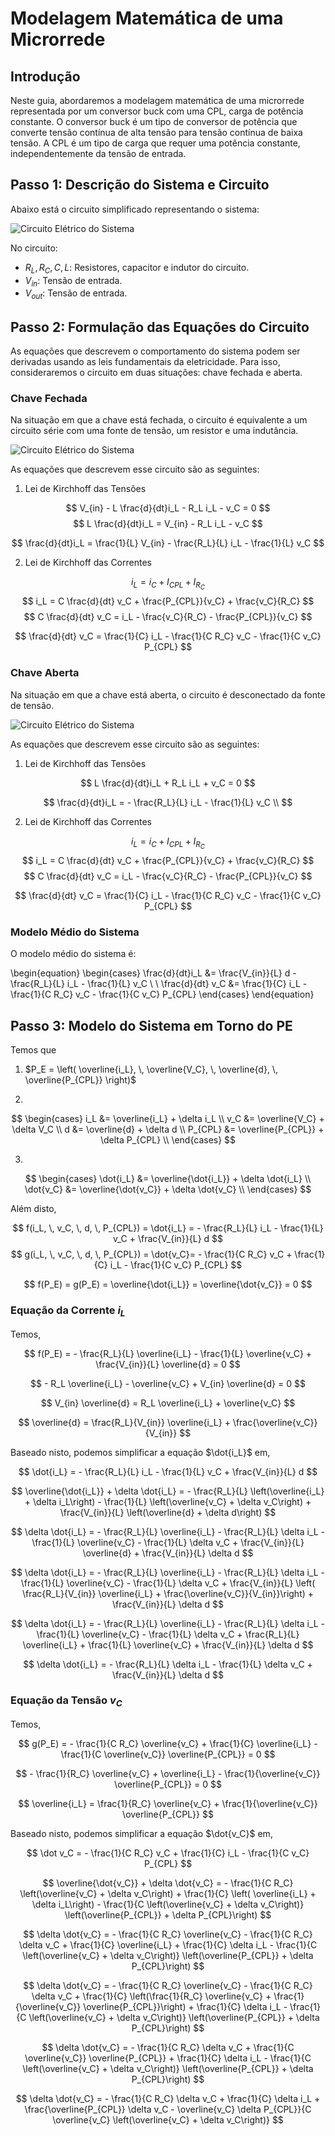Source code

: # Modelagem Matemática de uma Microrrede

## Introdução

Neste guia, abordaremos a modelagem matemática de uma microrrede representada por um conversor buck com uma CPL, carga de potência constante. O conversor buck é um tipo de conversor de potência que converte tensão contínua de alta tensão para tensão contínua de baixa tensão. A CPL é um tipo de carga que requer uma potência constante, independentemente da tensão de entrada.

## Passo 1: Descrição do Sistema e Circuito

Abaixo está o circuito simplificado representando o sistema:

![Circuito Elétrico do Sistema](images/buck_conversor_with_cpl_circuit.png)

No circuito:

- $R_L, R_C, C, L$: Resistores, capacitor e indutor do circuito.
- $V_{in}$: Tensão de entrada.
- $V_{out}$: Tensão de entrada.

## Passo 2: Formulação das Equações do Circuito

As equações que descrevem o comportamento do sistema podem ser derivadas usando as leis fundamentais da eletricidade. Para isso, consideraremos o circuito em duas situações: chave fechada e aberta.

### Chave Fechada

Na situação em que a chave está fechada, o circuito é equivalente a um circuito série com uma fonte de tensão, um resistor e uma indutância.

![Circuito Elétrico do Sistema](images/buck_conversor_with_cpl_circuit_m1.png)

As equações que descrevem esse circuito são as seguintes:

1. Lei de Kirchhoff das Tensões

$$ V_{in} - L \frac{d}{dt}i_L - R_L i_L - v_C = 0 $$
$$ L \frac{d}{dt}i_L = V_{in} - R_L i_L - v_C $$

$$ \frac{d}{dt}i_L =  \frac{1}{L} V_{in}  - \frac{R_L}{L} i_L - \frac{1}{L} v_C $$

2. Lei de Kirchhoff das Correntes

$$ i_L = i_C + I_{CPL} + I_{R_{C}} $$
$$ i_L = C \frac{d}{dt} v_C + \frac{P_{CPL}}{v_C} + \frac{v_C}{R_C} $$
$$ C \frac{d}{dt} v_C = i_L - \frac{v_C}{R_C} - \frac{P_{CPL}}{v_C} $$

$$ \frac{d}{dt} v_C = \frac{1}{C} i_L - \frac{1}{C R_C} v_C - \frac{1}{C v_C} P_{CPL} $$

### Chave Aberta

Na situação em que a chave está aberta, o circuito é desconectado da fonte de tensão.

![Circuito Elétrico do Sistema](images/buck_conversor_with_cpl_circuit_m2.png)

As equações que descrevem esse circuito são as seguintes:

1. Lei de Kirchhoff das Tensões

$$ L \frac{d}{dt}i_L + R_L i_L + v_C = 0 $$

$$
\frac{d}{dt}i_L = - \frac{R_L}{L} i_L - \frac{1}{L} v_C \\
$$

2. Lei de Kirchhoff das Correntes

$$ i_L = i_C + I_{CPL} + I_{R_{C}} $$
$$ i_L = C \frac{d}{dt} v_C + \frac{P_{CPL}}{v_C} + \frac{v_C}{R_C} $$
$$ C \frac{d}{dt} v_C = i_L - \frac{v_C}{R_C} - \frac{P_{CPL}}{v_C} $$

$$ \frac{d}{dt} v_C = \frac{1}{C} i_L - \frac{1}{C R_C} v_C - \frac{1}{C v_C} P_{CPL} $$

### Modelo Médio do Sistema

O modelo médio do sistema é:

\begin{equation}
\begin{cases}
\frac{d}{dt}i_L &= \frac{V_{in}}{L} d - \frac{R_L}{L} i_L - \frac{1}{L} v_C \\ \\
\frac{d}{dt} v_C &= \frac{1}{C} i_L - \frac{1}{C R_C} v_C - \frac{1}{C v_C} P_{CPL}
\end{cases}
\end{equation}

## Passo 3: Modelo do Sistema em Torno do PE

Temos que

1. $P_E = \left( \overline{i_L}, \, \overline{V_C}, \, \overline{d}, \, \overline{P_{CPL}} \right)$

2.
$$
\begin{cases}
  i_L &= \overline{i_L} + \delta i_L \\
  v_C &= \overline{V_C} + \delta V_C \\
  d &= \overline{d} + \delta d \\
  P_{CPL} &= \overline{P_{CPL}} + \delta P_{CPL} \\
\end{cases}
$$
 
3.
$$
\begin{cases}
  \dot{i_L} &= \overline{\dot{i_L}} + \delta \dot{i_L} \\
  \dot{v_C} &= \overline{\dot{v_C}} + \delta \dot{v_C} \\
\end{cases}
$$

Além disto, 

$$ f(i_L, \, v_C, \, d, \, P_{CPL}) = \dot{i_L} = - \frac{R_L}{L} i_L - \frac{1}{L} v_C + \frac{V_{in}}{L} d $$
$$ g(i_L, \, v_C, \, d, \, P_{CPL}) = \dot{v_C}= - \frac{1}{C R_C} v_C + \frac{1}{C} i_L - \frac{1}{C v_C} P_{CPL} $$

$$ f(P_E) = g(P_E) = \overline{\dot{i_L}} = \overline{\dot{v_C}} = 0 $$

### Equação da Corrente $i_L$
Temos, 

$$
f(P_E) = - \frac{R_L}{L} \overline{i_L} - \frac{1}{L} \overline{v_C} + \frac{V_{in}}{L}  \overline{d} = 0
$$

$$ - R_L \overline{i_L} - \overline{v_C} + V_{in}  \overline{d} = 0 $$

$$ V_{in}  \overline{d} = R_L \overline{i_L} + \overline{v_C} $$

$$ \overline{d} = \frac{R_L}{V_{in}} \overline{i_L} + \frac{\overline{v_C}}{V_{in}} $$


Baseado nisto, podemos simplificar a equação $\dot{i_L}$ em,

$$ \dot{i_L} = - \frac{R_L}{L} i_L - \frac{1}{L} v_C + \frac{V_{in}}{L} d $$

$$ \overline{\dot{i_L}} + \delta \dot{i_L} = - \frac{R_L}{L} \left(\overline{i_L} + \delta i_L\right) - \frac{1}{L} \left(\overline{v_C} + \delta v_C\right) + \frac{V_{in}}{L} \left(\overline{d} + \delta d\right) $$

$$ \delta \dot{i_L} = - \frac{R_L}{L} \overline{i_L} - \frac{R_L}{L} \delta i_L - \frac{1}{L} \overline{v_C} - \frac{1}{L} \delta v_C + \frac{V_{in}}{L} \overline{d} + \frac{V_{in}}{L} \delta d $$

$$ \delta \dot{i_L} = - \frac{R_L}{L} \overline{i_L} - \frac{R_L}{L} \delta i_L - \frac{1}{L} \overline{v_C} - \frac{1}{L} \delta v_C + \frac{V_{in}}{L} \left( \frac{R_L}{V_{in}} \overline{i_L} + \frac{\overline{v_C}}{V_{in}}\right) + \frac{V_{in}}{L} \delta d $$

$$ \delta \dot{i_L} = - \frac{R_L}{L} \overline{i_L} - \frac{R_L}{L} \delta i_L - \frac{1}{L} \overline{v_C} - \frac{1}{L} \delta v_C +  \frac{R_L}{L} \overline{i_L} + \frac{1}{L} \overline{v_C} + \frac{V_{in}}{L} \delta d $$

$$ \delta \dot{i_L} = - \frac{R_L}{L} \delta i_L - \frac{1}{L} \delta v_C  + \frac{V_{in}}{L} \delta d $$

### Equação da Tensão $v_C$

Temos, 

$$ g(P_E) = - \frac{1}{C R_C} \overline{v_C} + \frac{1}{C} \overline{i_L} - \frac{1}{C \overline{v_C}} \overline{P_{CPL}} = 0 $$

$$ - \frac{1}{R_C} \overline{v_C} + \overline{i_L} - \frac{1}{\overline{v_C}} \overline{P_{CPL}} = 0 $$

$$  \overline{i_L} = \frac{1}{R_C} \overline{v_C} + \frac{1}{\overline{v_C}} \overline{P_{CPL}} $$


Baseado nisto, podemos simplificar a equação $\dot{v_C}$ em,

$$ 
\dot v_C = - \frac{1}{C R_C} v_C + \frac{1}{C} i_L - \frac{1}{C v_C} P_{CPL} 
$$

$$ 
\overline{\dot{v_C}} + \delta \dot{v_C} = - \frac{1}{C R_C} \left(\overline{v_C} + \delta v_C\right) + \frac{1}{C} \left( \overline{i_L} + \delta i_L\right) - \frac{1}{C \left(\overline{v_C} + \delta v_C\right)} \left(\overline{P_{CPL}} + \delta P_{CPL}\right) 
$$

$$ 
\delta \dot{v_C} = - \frac{1}{C R_C} \overline{v_C} - \frac{1}{C R_C} \delta v_C + \frac{1}{C} \overline{i_L} + \frac{1}{C}  \delta i_L - \frac{1}{C \left(\overline{v_C} + \delta v_C\right)} \left(\overline{P_{CPL}} + \delta P_{CPL}\right) 
$$

$$ 
\delta \dot{v_C} = - \frac{1}{C R_C} \overline{v_C} - \frac{1}{C R_C} \delta v_C + \frac{1}{C} \left(\frac{1}{R_C} \overline{v_C} + \frac{1}{\overline{v_C}} \overline{P_{CPL}}\right) + \frac{1}{C}  \delta i_L - \frac{1}{C \left(\overline{v_C} + \delta v_C\right)} \left(\overline{P_{CPL}} + \delta P_{CPL}\right) 
$$

$$ 
\delta \dot{v_C} = - \frac{1}{C R_C} \delta v_C + \frac{1}{C \overline{v_C}} \overline{P_{CPL}} + \frac{1}{C}  \delta i_L - \frac{1}{C \left(\overline{v_C} + \delta v_C\right)} \left(\overline{P_{CPL}} + \delta P_{CPL}\right) 
$$

$$ 
\delta \dot{v_C} = - \frac{1}{C R_C} \delta v_C  + \frac{1}{C}  \delta i_L + \frac{\overline{P_{CPL}} \delta v_C - \overline{v_C} \delta P_{CPL}}{C \overline{v_C} \left(\overline{v_C} + \delta v_C\right)} 
$$
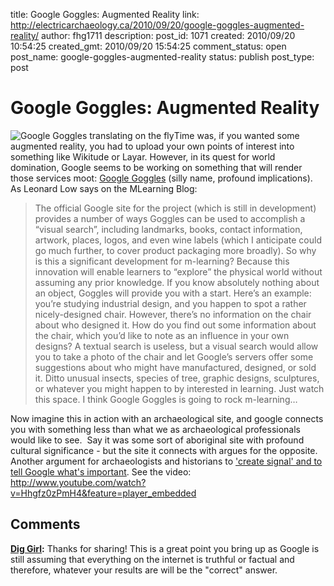 title: Google Goggles: Augmented Reality
link: http://electricarchaeology.ca/2010/09/20/google-goggles-augmented-reality/
author: fhg1711
description: 
post_id: 1071
created: 2010/09/20 10:54:25
created_gmt: 2010/09/20 15:54:25
comment_status: open
post_name: google-goggles-augmented-reality
status: publish
post_type: post

# Google Goggles: Augmented Reality

![Google Goggles translating on the fly](http://www.google.com/mobile/goggles/goggles_translation.png)Time was, if you wanted some augmented reality, you had to upload your own points of interest into something like Wikitude or Layar. However, in its quest for world domination, Google seems to be working on something that will render those services moot: [Google Goggles](http://www.google.com/mobile/goggles/#text) (silly name, profound implications). As Leonard Low says on the MLearning Blog: 

> The official Google site for the project (which is still in development) provides a number of ways Goggles can be used to accomplish a “visual search”, including landmarks, books, contact information, artwork, places, logos, and even wine labels (which I anticipate could go much further, to cover product packaging more broadly). So why is this a significant development for m-learning? Because this innovation will enable learners to “explore” the physical world without assuming any prior knowledge. If you know absolutely nothing about an object, Goggles will provide you with a start. Here’s an example: you’re studying industrial design, and you happen to spot a rather nicely-designed chair. However, there’s no information on the chair about who designed it. How do you find out some information about the chair, which you’d like to note as an influence in your own designs? A textual search is useless, but a visual search would allow you to take a photo of the chair and let Google’s servers offer some suggestions about who might have manufactured, designed, or sold it. Ditto unusual insects, species of tree, graphic designs, sculptures, or whatever you might happen to by interested in learning. Just watch this space. I think Google Goggles is going to rock m-learning…

Now imagine this in action with an archaeological site, and google connects you with something less than what we as archaeological professionals would like to see.  Say it was some sort of aboriginal site with profound cultural significance - but the site it connects with argues for the opposite. Another argument for archaeologists and historians to ['create signal' and to tell Google what's important](http://electricarchaeologist.wordpress.com/2010/03/02/why-academic-blogging-matters/). See the video: http://www.youtube.com/watch?v=Hhgfz0zPmH4&feature=player_embedded

## Comments

**[Dig Girl](#3711 "2010-10-04 21:36:11"):** Thanks for sharing! This is a great point you bring up as Google is still assuming that everything on the internet is truthful or factual and therefore, whatever your results are will be the "correct" answer.

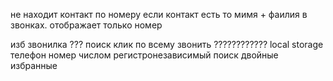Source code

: не находит контакт по номеру
если контакт есть то мимя + фаилия в звонках. отображает только номер

изб звонилка ???
поиск клик по всему звонить ????????????
local storage
телефон номер числом
регистронезависимый поиск
двойные избранные
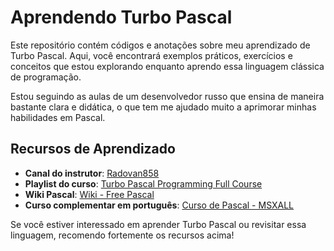 # Aprendendo Turbo Pascal

Este repositório contém códigos e anotações sobre meu aprendizado de Turbo Pascal. Aqui, você encontrará exemplos práticos, exercícios e conceitos que estou explorando enquanto aprendo essa linguagem clássica de programação.

Estou seguindo as aulas de um desenvolvedor russo que ensina de maneira bastante clara e didática, o que tem me ajudado muito a aprimorar minhas habilidades em Pascal.

## Recursos de Aprendizado

- **Canal do instrutor**: [Radovan858](https://www.youtube.com/@radovan858)
- **Playlist do curso**: [Turbo Pascal Programming Full Course](https://www.youtube.com/watch?v=w9x3uLmOd94&list=PLA8k58F_ubbzuil6yVCsYmJITNZ5GKbP8)
- **Wiki Pascal**: [Wiki - Free Pascal](https://wiki.freepascal.org/)
- **Curso complementar em português**: [Curso de Pascal - MSXALL](https://marmsx.msxall.com/cursos/pascal/index.php)

Se você estiver interessado em aprender Turbo Pascal ou revisitar essa linguagem, recomendo fortemente os recursos acima!
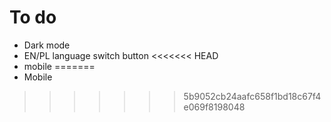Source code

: # To do

- Dark mode
- EN/PL language switch button
<<<<<<< HEAD
- mobile 
=======
- Mobile
>>>>>>> 5b9052cb24aafc658f1bd18c67f4e069f8198048
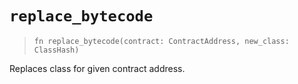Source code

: # `replace_bytecode`

> `fn replace_bytecode(contract: ContractAddress, new_class: ClassHash)`

Replaces class for given contract address.

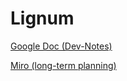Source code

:# Lignum

[Google Doc (Dev-Notes)](https://docs.google.com/document/d/1Q-RNnGHk--OPBmfrQ1erPlFgvHFczgy6dReDd9U9UyI/)

[Miro (long-term planning)](https://miro.com/welcomeonboard/3eBMrWKlC317iynDRjV8MnUEP9Sj22y7iTPn8p2fNQHeRmXK8JYPcAFLKL7eW1JV)
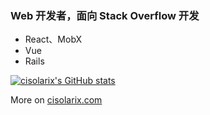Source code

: ### Web 开发者，面向 Stack Overflow 开发

- React、MobX
- Vue
- Rails

[![cisolarix's GitHub stats](https://github-readme-stats.vercel.app/api?username=cisolarix)](https://github.com/anuraghazra/github-readme-stats)

More on [cisolarix.com](https://cisolarix.com)
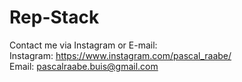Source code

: # Rep-Stack
Contact me via Instagram or E-mail:<br>
Instagram: https://www.instagram.com/pascal_raabe/<br>
Email: pascalraabe.buis@gmail.com
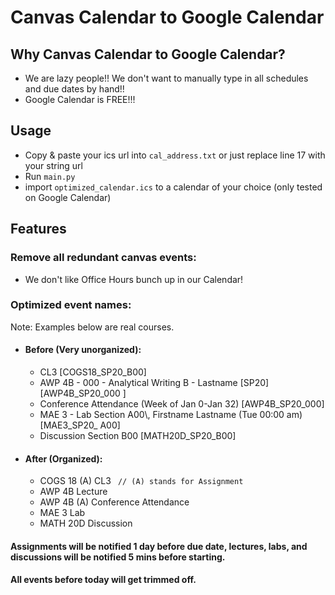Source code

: # Canvas Calendar to Google Calendar
## Why Canvas Calendar to Google Calendar?
- We are lazy people!! We don't want to manually type in all schedules and due dates by hand!!
- Google Calendar is FREE!!!
## Usage
- Copy & paste your ics url into `cal_address.txt` or just replace line 17 with your string url
- Run `main.py`
- import `optimized_calendar.ics` to a calendar of your choice (only tested on Google Calendar)
## Features
### Remove all redundant canvas events:
- We don't like Office Hours bunch up in our Calendar!

### Optimized event names:
Note: Examples below are real courses.
- #### Before (Very unorganized):
  - CL3 [COGS18_SP20_B00]
  - AWP 4B - 000 - Analytical Writing B - Lastname [SP20] [AWP4B_SP20_000
 ]
  - Conference Attendance (Week of Jan 0-Jan 32) [AWP4B_SP20_000]
  - MAE 3 - Lab Section A00\\, Firstname Lastname (Tue 00:00 am) [MAE3_SP20_
 A00]
  - Discussion Section B00 [MATH20D_SP20_B00]
- #### After (Organized):
  - COGS 18 (A) CL3    ` // (A) stands for Assignment`
  - AWP 4B Lecture
  - AWP 4B (A) Conference Attendance 
  - MAE 3 Lab
  - MATH 20D Discussion

#### Assignments will be notified 1 day before due date, lectures, labs, and discussions will be notified 5 mins before starting.
#### All events before today will get trimmed off.
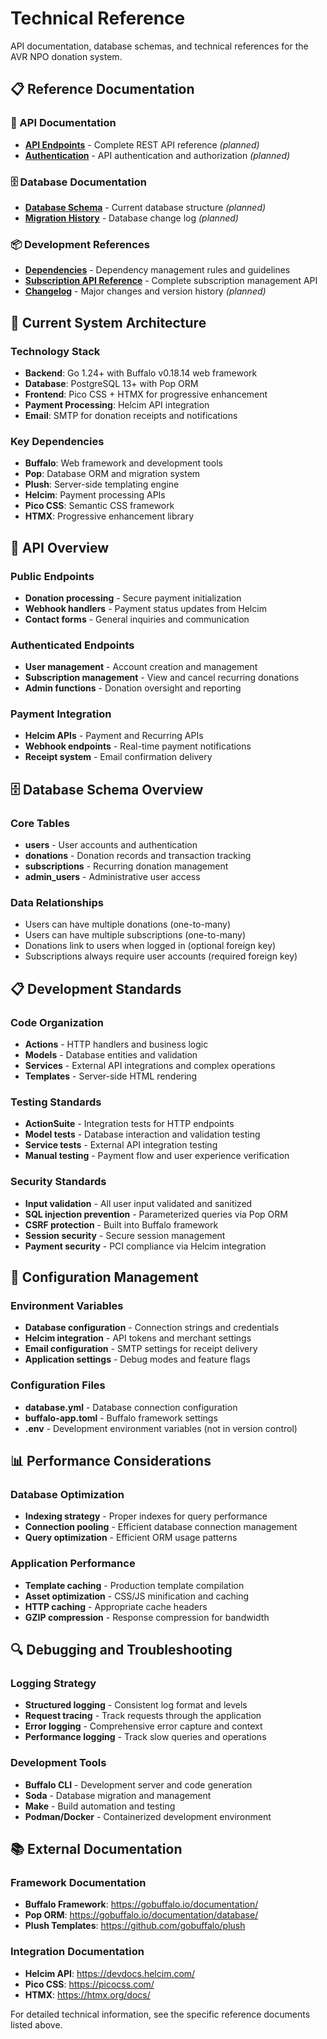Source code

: # Technical Reference

API documentation, database schemas, and technical references for the AVR NPO donation system.

## 📋 Reference Documentation

### 🔌 API Documentation
- **[API Endpoints](./api-endpoints.md)** - Complete REST API reference *(planned)*
- **[Authentication](./authentication.md)** - API authentication and authorization *(planned)*

### 🗄️ Database Documentation  
- **[Database Schema](./database-schema.md)** - Current database structure *(planned)*
- **[Migration History](./migration-history.md)** - Database change log *(planned)*

### 📦 Development References
- **[Dependencies](./dependencies.md)** - Dependency management rules and guidelines
- **[Subscription API Reference](./subscription-api-reference.md)** - Complete subscription management API
- **[Changelog](./changelog.md)** - Major changes and version history *(planned)*

## 🎯 Current System Architecture

### Technology Stack
- **Backend**: Go 1.24+ with Buffalo v0.18.14 web framework
- **Database**: PostgreSQL 13+ with Pop ORM
- **Frontend**: Pico CSS + HTMX for progressive enhancement
- **Payment Processing**: Helcim API integration
- **Email**: SMTP for donation receipts and notifications

### Key Dependencies
- **Buffalo**: Web framework and development tools
- **Pop**: Database ORM and migration system  
- **Plush**: Server-side templating engine
- **Helcim**: Payment processing APIs
- **Pico CSS**: Semantic CSS framework
- **HTMX**: Progressive enhancement library

## 🔌 API Overview

### Public Endpoints
- **Donation processing** - Secure payment initialization
- **Webhook handlers** - Payment status updates from Helcim
- **Contact forms** - General inquiries and communication

### Authenticated Endpoints
- **User management** - Account creation and management
- **Subscription management** - View and cancel recurring donations
- **Admin functions** - Donation oversight and reporting

### Payment Integration
- **Helcim APIs** - Payment and Recurring APIs
- **Webhook endpoints** - Real-time payment notifications
- **Receipt system** - Email confirmation delivery

## 🗄️ Database Schema Overview

### Core Tables
- **users** - User accounts and authentication
- **donations** - Donation records and transaction tracking
- **subscriptions** - Recurring donation management
- **admin_users** - Administrative user access

### Data Relationships
- Users can have multiple donations (one-to-many)
- Users can have multiple subscriptions (one-to-many)  
- Donations link to users when logged in (optional foreign key)
- Subscriptions always require user accounts (required foreign key)

## 📋 Development Standards

### Code Organization
- **Actions** - HTTP handlers and business logic
- **Models** - Database entities and validation
- **Services** - External API integrations and complex operations
- **Templates** - Server-side HTML rendering

### Testing Standards
- **ActionSuite** - Integration tests for HTTP endpoints
- **Model tests** - Database interaction and validation testing
- **Service tests** - External API integration testing
- **Manual testing** - Payment flow and user experience verification

### Security Standards
- **Input validation** - All user input validated and sanitized
- **SQL injection prevention** - Parameterized queries via Pop ORM
- **CSRF protection** - Built into Buffalo framework
- **Session security** - Secure session management
- **Payment security** - PCI compliance via Helcim integration

## 🔧 Configuration Management

### Environment Variables
- **Database configuration** - Connection strings and credentials
- **Helcim integration** - API tokens and merchant settings
- **Email configuration** - SMTP settings for receipt delivery
- **Application settings** - Debug modes and feature flags

### Configuration Files
- **database.yml** - Database connection configuration
- **buffalo-app.toml** - Buffalo framework settings
- **.env** - Development environment variables (not in version control)

## 📊 Performance Considerations

### Database Optimization
- **Indexing strategy** - Proper indexes for query performance
- **Connection pooling** - Efficient database connection management
- **Query optimization** - Efficient ORM usage patterns

### Application Performance
- **Template caching** - Production template compilation
- **Asset optimization** - CSS/JS minification and caching
- **HTTP caching** - Appropriate cache headers
- **GZIP compression** - Response compression for bandwidth

## 🔍 Debugging and Troubleshooting

### Logging Strategy
- **Structured logging** - Consistent log format and levels
- **Request tracing** - Track requests through the application
- **Error logging** - Comprehensive error capture and context
- **Performance logging** - Track slow queries and operations

### Development Tools
- **Buffalo CLI** - Development server and code generation
- **Soda** - Database migration and management
- **Make** - Build automation and testing
- **Podman/Docker** - Containerized development environment

## 📚 External Documentation

### Framework Documentation
- **Buffalo Framework**: https://gobuffalo.io/documentation/
- **Pop ORM**: https://gobuffalo.io/documentation/database/
- **Plush Templates**: https://github.com/gobuffalo/plush

### Integration Documentation  
- **Helcim API**: https://devdocs.helcim.com/
- **Pico CSS**: https://picocss.com/
- **HTMX**: https://htmx.org/docs/

For detailed technical information, see the specific reference documents listed above.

------------------------------------

Look over the data above and show each line that contains "Instagram".

**Response area**.
Contact me via Instagram or E-mail:<br>
Instagram: https://www.instagram.com/pascal_raabe/<br>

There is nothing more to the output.